- Stored data -

----

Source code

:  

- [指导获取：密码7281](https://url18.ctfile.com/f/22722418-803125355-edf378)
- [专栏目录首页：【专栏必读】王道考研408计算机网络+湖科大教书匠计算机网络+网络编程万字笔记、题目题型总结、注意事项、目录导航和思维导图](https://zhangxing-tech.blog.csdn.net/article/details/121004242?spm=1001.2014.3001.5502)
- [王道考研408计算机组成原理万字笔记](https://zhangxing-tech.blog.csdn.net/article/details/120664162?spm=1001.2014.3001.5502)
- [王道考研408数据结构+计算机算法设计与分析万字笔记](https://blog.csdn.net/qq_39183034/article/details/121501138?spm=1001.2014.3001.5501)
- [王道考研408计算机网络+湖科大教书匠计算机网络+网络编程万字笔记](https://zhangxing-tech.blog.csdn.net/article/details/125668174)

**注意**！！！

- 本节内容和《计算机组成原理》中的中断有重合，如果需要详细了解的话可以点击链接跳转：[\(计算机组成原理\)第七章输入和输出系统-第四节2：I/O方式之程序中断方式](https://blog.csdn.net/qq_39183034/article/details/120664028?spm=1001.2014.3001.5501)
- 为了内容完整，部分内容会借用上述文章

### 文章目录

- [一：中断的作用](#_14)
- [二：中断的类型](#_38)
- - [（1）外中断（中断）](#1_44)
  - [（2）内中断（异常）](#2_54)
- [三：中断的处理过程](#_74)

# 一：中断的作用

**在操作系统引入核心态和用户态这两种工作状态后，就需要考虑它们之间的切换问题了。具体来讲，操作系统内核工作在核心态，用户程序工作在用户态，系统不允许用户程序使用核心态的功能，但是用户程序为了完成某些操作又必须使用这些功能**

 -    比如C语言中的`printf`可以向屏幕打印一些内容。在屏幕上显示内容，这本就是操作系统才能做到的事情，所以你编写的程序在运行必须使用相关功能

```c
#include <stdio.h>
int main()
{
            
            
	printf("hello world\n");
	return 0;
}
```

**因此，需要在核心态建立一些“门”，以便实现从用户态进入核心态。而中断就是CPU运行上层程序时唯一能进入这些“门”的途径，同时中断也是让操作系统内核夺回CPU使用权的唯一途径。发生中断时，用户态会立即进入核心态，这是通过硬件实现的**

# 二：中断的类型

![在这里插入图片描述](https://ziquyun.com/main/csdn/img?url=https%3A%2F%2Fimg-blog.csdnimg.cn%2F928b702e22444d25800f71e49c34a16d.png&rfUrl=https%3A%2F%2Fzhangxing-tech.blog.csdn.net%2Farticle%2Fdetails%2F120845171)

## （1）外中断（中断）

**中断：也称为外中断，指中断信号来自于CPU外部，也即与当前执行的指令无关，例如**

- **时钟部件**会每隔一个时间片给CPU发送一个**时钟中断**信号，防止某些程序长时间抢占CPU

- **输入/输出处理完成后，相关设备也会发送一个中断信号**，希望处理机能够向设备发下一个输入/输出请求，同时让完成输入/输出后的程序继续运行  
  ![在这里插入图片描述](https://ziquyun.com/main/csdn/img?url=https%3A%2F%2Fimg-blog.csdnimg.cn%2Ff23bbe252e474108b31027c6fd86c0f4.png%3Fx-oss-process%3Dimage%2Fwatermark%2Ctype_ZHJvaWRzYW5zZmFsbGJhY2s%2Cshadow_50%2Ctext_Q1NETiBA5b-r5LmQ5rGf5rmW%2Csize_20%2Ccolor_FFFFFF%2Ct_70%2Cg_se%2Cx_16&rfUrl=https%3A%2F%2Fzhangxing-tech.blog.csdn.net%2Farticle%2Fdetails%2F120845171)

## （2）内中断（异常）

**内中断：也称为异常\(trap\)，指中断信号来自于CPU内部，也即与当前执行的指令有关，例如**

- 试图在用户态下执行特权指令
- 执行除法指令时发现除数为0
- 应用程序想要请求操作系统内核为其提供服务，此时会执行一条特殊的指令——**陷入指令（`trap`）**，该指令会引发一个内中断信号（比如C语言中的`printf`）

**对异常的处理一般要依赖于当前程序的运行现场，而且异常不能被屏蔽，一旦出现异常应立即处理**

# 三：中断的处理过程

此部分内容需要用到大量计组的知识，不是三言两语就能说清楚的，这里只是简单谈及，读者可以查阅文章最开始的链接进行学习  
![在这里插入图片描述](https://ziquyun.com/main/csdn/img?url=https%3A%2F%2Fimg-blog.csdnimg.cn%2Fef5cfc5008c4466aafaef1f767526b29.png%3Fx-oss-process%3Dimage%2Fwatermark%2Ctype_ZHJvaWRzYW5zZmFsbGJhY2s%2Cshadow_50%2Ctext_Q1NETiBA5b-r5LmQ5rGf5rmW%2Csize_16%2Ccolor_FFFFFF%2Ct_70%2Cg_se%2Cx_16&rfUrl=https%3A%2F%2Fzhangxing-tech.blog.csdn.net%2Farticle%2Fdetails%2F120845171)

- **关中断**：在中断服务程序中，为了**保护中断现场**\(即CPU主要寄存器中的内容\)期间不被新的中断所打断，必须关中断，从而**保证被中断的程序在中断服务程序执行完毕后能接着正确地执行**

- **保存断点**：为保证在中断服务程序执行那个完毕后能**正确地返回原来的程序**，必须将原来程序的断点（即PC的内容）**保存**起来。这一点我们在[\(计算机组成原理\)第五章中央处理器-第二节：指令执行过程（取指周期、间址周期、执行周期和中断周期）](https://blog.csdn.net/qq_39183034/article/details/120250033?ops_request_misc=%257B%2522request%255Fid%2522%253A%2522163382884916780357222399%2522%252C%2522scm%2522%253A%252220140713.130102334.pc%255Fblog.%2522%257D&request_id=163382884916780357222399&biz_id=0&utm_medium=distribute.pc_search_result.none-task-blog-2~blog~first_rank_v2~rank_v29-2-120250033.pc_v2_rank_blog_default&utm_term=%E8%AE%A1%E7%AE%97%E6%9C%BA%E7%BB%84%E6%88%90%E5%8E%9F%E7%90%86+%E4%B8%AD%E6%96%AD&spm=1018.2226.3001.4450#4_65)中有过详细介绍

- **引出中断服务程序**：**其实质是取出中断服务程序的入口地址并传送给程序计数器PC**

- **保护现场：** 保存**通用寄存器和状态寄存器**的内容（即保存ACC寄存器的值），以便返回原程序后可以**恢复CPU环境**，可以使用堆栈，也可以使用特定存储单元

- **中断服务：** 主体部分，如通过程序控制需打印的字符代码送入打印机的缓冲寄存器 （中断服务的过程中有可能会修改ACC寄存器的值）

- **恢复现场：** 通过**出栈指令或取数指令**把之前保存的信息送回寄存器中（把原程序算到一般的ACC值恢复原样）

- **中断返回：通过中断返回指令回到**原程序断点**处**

----

- Prompt -
Put down each entry again, unchanged and complete.

- Written response -
Source code

:  

- [指导获取：密码7281](https://url18.ctfile.com/f/22722418-803125355-edf378)
- [专栏目录首页：【专栏必读】王道考研408计算机网络+湖科大教书匠计算机网络+网络编程万字笔记、题目题型总结、注意事项、目录导航和思维导图](https://zhangxing-tech.blog.csdn.net/article/details/121004242?spm=1001.2014.3001.5502)
- [王道考研408计算机组成原理万字笔记](https://zhangxing-tech.blog.csdn.net/article/details/120664162?spm=1001.2014.3001.5502)
- [王道考研408数据结构+计算机算法设计与分析万字笔记](https://blog.csdn.net/qq_39183034/article/details/121501138?spm=1001.2014.3001.5501)
- [王道考研408计算机网络+湖科大教书匠计算机网络+网络编程万字笔记](https://zhangxing-tech.blog.csdn.net/article/details/125668174)

**注意**！！！

- 本节内容和《计算机组成原理》中的中断有重合，如果需要详细了解的话可以点击链接跳转：[\(计算机组成原理\)第七章输入和输出系统-第四节2：I/O方式之程序中断方式](https://blog.csdn.net/qq_39183034/article/details/120664028?spm=1001.2014.3001.5501)
- 为了内容完整，部分内容会借用上述文章

### 文章目录

- [一：中断的作用](#_14)
- [二：中断的类型](#_38)
- - [（1）外中断（中断）](#1_44)
  - [（2）内中断（异常）](#2_54)
- [三：中断的处理过程](#_74)

# 一：中断的作用

**在操作系统引入核心态和用户态这两种工作状态后，就需要考虑它们之间的切换问题了。具体来讲，操作系统内核工作在核心态，用户程序工作在用户态，系统不允许用户程序使用核心态的功能，但是用户程序为了完成某些操作又必须使用这些功能**

 -    比如C语言中的`printf`可以向屏幕打印一些内容。在屏幕上显示内容，这本就是操作系统才能做到的事情，所以你编写的程序在运行必须使用相关功能

```c
#include <stdio.h>
int main()
{
            
            
	printf("hello world\n");
	return 0;
}
```

**因此，需要在核心态建立一些“门”，以便实现从用户态进入核心态。而中断就是CPU运行上层程序时唯一能进入这些“门”的途径，同时中断也是让操作系统内核夺回CPU使用权的唯一途径。发生中断时，用户态会立即进入核心态，这是通过硬件实现的**

# 二：中断的类型

![在这里插入图片描述](https://ziquyun.com/main/csdn/img?url=https%3A%2F%2Fimg-blog.csdnimg.cn%2F928b702e22444d25800f71e49c34a16d.png&rfUrl=https%3A%2F%2Fzhangxing-tech.blog.csdn.net%2Farticle%2Fdetails%2F120845171)

## （1）外中断（中断）

**中断：也称为外中断，指中断信号来自于CPU外部，也即与当前执行的指令无关，例如**

- **时钟部件**会每隔一个时间片给CPU发送一个**时钟中断**信号，防止某些程序长时间抢占CPU

- **输入/输出处理完成后，相关设备也会发送一个中断信号**，希望处理机能够向设备发下一个输入/输出请求，同时让完成输入/输出后的程序继续运行  
  ![在这里插入图片描述](https://ziquyun.com/main/csdn/img?url=https%3A%2F%2Fimg-blog.csdnimg.cn%2Ff23bbe252e474108b31027c6fd86c0f4.png%3Fx-oss-process%3Dimage%2Fwatermark%2Ctype_ZHJvaWRzYW5zZmFsbGJhY2s%2Cshadow_50%2Ctext_Q1NETiBA5b-r5LmQ5rGf5rmW%2Csize_20%2Ccolor_FFFFFF%2Ct_70%2Cg_se%2Cx_16&rfUrl=https%3A%2F%2Fzhangxing-tech.blog.csdn.net%2Farticle%2Fdetails%2F120845171)

## （2）内中断（异常）

**内中断：也称为异常\(trap\)，指中断信号来自于CPU内部，也即与当前执行的指令有关，例如**

- 试图在用户态下执行特权指令
- 执行除法指令时发现除数为0
- 应用程序想要请求操作系统内核为其提供服务，此时会执行一条特殊的指令——**陷入指令（`trap`）**，该指令会引发一个内中断信号（比如C语言中的`printf`）

**对异常的处理一般要依赖于当前程序的运行现场，而且异常不能被屏蔽，一旦出现异常应立即处理**

# 三：中断的处理过程

此部分内容需要用到大量计组的知识，不是三言两语就能说清楚的，这里只是简单谈及，读者可以查阅文章最开始的链接进行学习  
![在这里插入图片描述](https://ziquyun.com/main/csdn/img?url=https%3A%2F%2Fimg-blog.csdnimg.cn%2Fef5cfc5008c4466aafaef1f767526b29.png%3Fx-oss-process%3Dimage%2Fwatermark%2Ctype_ZHJvaWRzYW5zZmFsbGJhY2s%2Cshadow_50%2Ctext_Q1NETiBA5b-r5LmQ5rGf5rmW%2Csize_16%2Ccolor_FFFFFF%2Ct_70%2Cg_se%2Cx_16&rfUrl=https%3A%2F%2Fzhangxing-tech.blog.csdn.net%2Farticle%2Fdetails%2F120845171)

- **关中断**：在中断服务程序中，为了**保护中断现场**\(即CPU主要寄存器中的内容\)期间不被新的中断所打断，必须关中断，从而**保证被中断的程序在中断服务程序执行完毕后能接着正确地执行**

- **保存断点**：为保证在中断服务程序执行那个完毕后能**正确地返回原来的程序**，必须将原来程序的断点（即PC的内容）**保存**起来。这一点我们在[\(计算机组成原理\)第五章中央处理器-第二节：指令执行过程（取指周期、间址周期、执行周期和中断周期）](https://blog.csdn.net/qq_39183034/article/details/120250033?ops_request_misc=%257B%2522request%255Fid%2522%253A%2522163382884916780357222399%2522%252C%2522scm%2522%253A%252220140713.130102334.pc%255Fblog.%2522%257D&request_id=163382884916780357222399&biz_id=0&utm_medium=distribute.pc_search_result.none-task-blog-2~blog~first_rank_v2~rank_v29-2-120250033.pc_v2_rank_blog_default&utm_term=%E8%AE%A1%E7%AE%97%E6%9C%BA%E7%BB%84%E6%88%90%E5%8E%9F%E7%90%86+%E4%B8%AD%E6%96%AD&spm=1018.2226.3001.4450#4_65)中有过详细介绍

- **引出中断服务程序**：**其实质是取出中断服务程序的入口地址并传送给程序计数器PC**

- **保护现场：** 保存**通用寄存器和状态寄存器**的内容（即保存ACC寄存器的值），以便返回原程序后可以**恢复CPU环境**，可以使用堆栈，也可以使用特定存储单元

- **中断服务：** 主体部分，如通过程序控制需打印的字符代码送入打印机的缓冲寄存器 （中断服务的过程中有可能会修改ACC寄存器的值）

- **恢复现场：** 通过**出栈指令或取数指令**把之前保存的信息送回寄存器中（把原程序算到一般的ACC值恢复原样）

- **中断返回：通过中断返回指令回到**原程序断点**处**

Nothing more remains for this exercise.